Data for this task
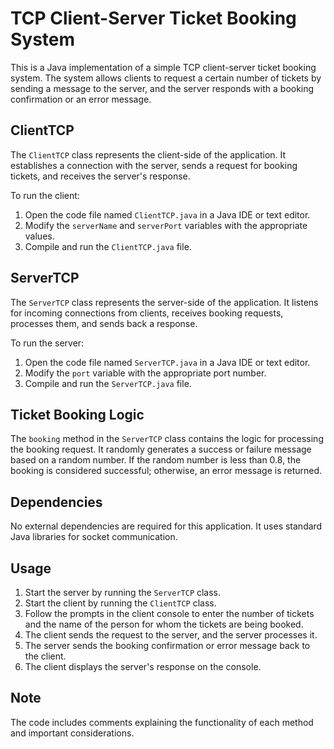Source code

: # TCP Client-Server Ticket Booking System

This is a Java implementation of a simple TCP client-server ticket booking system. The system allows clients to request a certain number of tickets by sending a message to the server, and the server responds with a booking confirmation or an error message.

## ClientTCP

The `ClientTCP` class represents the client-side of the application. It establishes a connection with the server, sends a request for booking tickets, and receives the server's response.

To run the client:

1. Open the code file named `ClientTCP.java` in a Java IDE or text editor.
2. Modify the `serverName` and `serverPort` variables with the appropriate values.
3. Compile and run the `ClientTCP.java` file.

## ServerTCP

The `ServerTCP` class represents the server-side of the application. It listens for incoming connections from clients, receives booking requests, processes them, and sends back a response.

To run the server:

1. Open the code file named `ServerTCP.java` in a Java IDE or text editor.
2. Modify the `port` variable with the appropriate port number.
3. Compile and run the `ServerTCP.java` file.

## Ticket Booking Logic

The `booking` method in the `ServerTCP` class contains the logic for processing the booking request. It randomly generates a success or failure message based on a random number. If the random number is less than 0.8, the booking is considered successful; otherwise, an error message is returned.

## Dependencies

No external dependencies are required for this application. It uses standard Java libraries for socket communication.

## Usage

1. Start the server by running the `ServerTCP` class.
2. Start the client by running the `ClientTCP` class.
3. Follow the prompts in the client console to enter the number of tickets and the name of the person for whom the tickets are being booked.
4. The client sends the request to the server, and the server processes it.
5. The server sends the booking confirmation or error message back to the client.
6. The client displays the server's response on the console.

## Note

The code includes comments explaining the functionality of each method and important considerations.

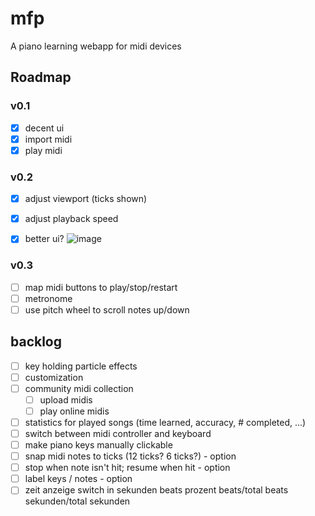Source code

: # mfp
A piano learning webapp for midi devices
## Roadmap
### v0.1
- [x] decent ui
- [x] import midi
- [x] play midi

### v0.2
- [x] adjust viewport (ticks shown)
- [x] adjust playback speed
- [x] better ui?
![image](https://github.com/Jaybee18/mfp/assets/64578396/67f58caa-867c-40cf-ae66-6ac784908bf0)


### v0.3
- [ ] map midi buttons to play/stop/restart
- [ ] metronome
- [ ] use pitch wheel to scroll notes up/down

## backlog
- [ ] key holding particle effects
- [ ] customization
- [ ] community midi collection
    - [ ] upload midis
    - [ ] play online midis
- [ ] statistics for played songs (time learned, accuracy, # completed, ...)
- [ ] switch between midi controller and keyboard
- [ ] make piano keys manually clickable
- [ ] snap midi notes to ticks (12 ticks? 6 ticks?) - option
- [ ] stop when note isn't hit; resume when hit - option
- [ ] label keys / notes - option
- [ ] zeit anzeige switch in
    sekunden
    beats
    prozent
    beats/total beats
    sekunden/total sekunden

* * *

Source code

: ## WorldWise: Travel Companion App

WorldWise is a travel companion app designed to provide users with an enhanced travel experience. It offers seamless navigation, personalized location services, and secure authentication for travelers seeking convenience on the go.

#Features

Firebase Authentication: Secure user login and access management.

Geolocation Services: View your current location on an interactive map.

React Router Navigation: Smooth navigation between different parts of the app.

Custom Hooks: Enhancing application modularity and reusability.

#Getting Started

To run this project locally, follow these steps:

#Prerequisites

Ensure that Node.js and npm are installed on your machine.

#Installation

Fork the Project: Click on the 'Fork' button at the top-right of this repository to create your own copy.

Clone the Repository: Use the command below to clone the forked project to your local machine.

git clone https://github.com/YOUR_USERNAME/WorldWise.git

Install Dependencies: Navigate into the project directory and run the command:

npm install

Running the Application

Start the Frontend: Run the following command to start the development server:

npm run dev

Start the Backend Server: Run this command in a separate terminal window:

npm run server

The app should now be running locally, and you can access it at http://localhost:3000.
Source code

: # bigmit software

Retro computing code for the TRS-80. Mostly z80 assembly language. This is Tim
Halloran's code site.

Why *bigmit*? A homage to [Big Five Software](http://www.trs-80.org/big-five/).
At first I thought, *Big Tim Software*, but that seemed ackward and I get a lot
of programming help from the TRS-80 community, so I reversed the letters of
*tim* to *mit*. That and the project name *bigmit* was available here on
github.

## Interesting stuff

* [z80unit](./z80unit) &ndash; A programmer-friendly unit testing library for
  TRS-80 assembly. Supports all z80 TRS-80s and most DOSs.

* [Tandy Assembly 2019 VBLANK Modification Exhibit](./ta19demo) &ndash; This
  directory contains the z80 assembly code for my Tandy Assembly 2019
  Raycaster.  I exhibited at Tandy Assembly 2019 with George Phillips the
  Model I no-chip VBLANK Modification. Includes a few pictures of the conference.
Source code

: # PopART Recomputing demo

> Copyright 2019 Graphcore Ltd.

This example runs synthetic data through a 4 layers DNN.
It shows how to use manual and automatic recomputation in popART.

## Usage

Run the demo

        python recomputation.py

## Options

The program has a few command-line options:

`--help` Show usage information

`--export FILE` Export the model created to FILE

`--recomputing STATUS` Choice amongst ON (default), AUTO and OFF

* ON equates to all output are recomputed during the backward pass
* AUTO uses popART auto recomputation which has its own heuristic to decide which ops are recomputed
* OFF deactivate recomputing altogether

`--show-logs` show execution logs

Problem requirements
There is a line with "of programming help" and a line with "show execution logs" above. Copy exactly those two lines and all lines between them, with nothing else.

Solved exercise
of programming help from the TRS-80 community, so I reversed the letters of
*tim* to *mit*. That and the project name *bigmit* was available here on
github.

## Interesting stuff

* [z80unit](./z80unit) &ndash; A programmer-friendly unit testing library for
  TRS-80 assembly. Supports all z80 TRS-80s and most DOSs.

* [Tandy Assembly 2019 VBLANK Modification Exhibit](./ta19demo) &ndash; This
  directory contains the z80 assembly code for my Tandy Assembly 2019
  Raycaster.  I exhibited at Tandy Assembly 2019 with George Phillips the
  Model I no-chip VBLANK Modification. Includes a few pictures of the conference.
Source code

: # PopART Recomputing demo

> Copyright 2019 Graphcore Ltd.

This example runs synthetic data through a 4 layers DNN.
It shows how to use manual and automatic recomputation in popART.

## Usage

Run the demo

        python recomputation.py

## Options

The program has a few command-line options:

`--help` Show usage information

`--export FILE` Export the model created to FILE

`--recomputing STATUS` Choice amongst ON (default), AUTO and OFF

* ON equates to all output are recomputed during the backward pass
* AUTO uses popART auto recomputation which has its own heuristic to decide which ops are recomputed
* OFF deactivate recomputing altogether

`--show-logs` show execution logs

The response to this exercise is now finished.